48

2.7K 198 32
                                    

[Yazar]

"Doğruluk mu cesaret mi?" Miraç karşısında oturan Dilşat'a soruyu yönelttiğinde Dilşat içkisinden bir yudum aldıktan sonra "Cesaret olsun" dedi.

Bütün grup Nisa da dahil olmak üzere geleneksel Olgu'ların evindeki buluşmalarından birini yapıyordu.

"Ağda yap". Dilşat güldü ve Nisa'ya döndü. Nisa ayağa kalkıp "Ben getiririm" dedikten sonra yukarı kata çıkmaya başladı.

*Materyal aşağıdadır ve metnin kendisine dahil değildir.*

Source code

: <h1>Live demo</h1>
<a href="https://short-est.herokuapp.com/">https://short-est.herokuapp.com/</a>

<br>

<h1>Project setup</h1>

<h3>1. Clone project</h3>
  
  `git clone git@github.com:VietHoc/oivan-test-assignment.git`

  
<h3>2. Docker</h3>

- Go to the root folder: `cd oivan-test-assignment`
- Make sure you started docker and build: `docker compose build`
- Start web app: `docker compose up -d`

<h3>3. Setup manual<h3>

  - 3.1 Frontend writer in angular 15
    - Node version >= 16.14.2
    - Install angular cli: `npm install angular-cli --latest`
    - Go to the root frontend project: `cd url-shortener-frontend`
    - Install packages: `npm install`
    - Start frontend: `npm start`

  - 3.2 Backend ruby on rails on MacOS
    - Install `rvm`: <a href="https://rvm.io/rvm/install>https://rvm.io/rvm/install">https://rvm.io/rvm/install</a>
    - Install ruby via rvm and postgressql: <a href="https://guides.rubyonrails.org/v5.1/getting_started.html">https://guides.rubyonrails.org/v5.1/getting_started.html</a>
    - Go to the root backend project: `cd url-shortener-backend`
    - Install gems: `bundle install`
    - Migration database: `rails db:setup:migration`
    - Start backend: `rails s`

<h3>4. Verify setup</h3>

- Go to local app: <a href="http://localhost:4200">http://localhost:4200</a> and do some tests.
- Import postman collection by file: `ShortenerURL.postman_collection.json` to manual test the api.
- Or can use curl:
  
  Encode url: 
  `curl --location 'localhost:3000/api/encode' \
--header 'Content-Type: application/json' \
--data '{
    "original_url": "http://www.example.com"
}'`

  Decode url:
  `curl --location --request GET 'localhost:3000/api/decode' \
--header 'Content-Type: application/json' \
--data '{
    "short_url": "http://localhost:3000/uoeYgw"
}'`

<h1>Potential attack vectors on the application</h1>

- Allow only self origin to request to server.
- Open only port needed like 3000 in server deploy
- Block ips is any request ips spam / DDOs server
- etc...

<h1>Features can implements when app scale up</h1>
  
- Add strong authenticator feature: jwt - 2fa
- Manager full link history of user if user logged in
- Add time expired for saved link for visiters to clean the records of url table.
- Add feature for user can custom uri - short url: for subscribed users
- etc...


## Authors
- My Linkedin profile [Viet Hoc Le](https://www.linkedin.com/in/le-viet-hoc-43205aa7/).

"İşin iyi tarafı daha yeni yaptırmıştım" dedi Dilşat soğukkanlı bir şekilde. Bira şişelerine odanın loş ışığından yansıyan renkleri izliyordu bir köşede Olgu. İçmeye başlayalı iki saat olmuştu ve onun kafası iyice güzel olmuştu.

Nisa elinde bant ağda (ismi ne bilmiyorum) ile gelince Dilşat sinsice sırıttı ve elindeki ağdayı alıp elleri arasında sürterek ısıtmaya başladı.

"Koluna yap koluna". Tuğkan oradan gaz verirken Dilşat kafasını salladıktan sonra bandı iki yandan çekerek açtı ve birini kendisine yapıştırdı. Sonra ise diğer parçayı kaşla göz arasında Miraç'ın koluna yapıştırdı. Miraç içinde bulunduğu durumdan şok olmuş şekilde koluna bakıyordu.

"Hayal mi görüyorum? H-hayal görüyorum. Orada ağda mı var?"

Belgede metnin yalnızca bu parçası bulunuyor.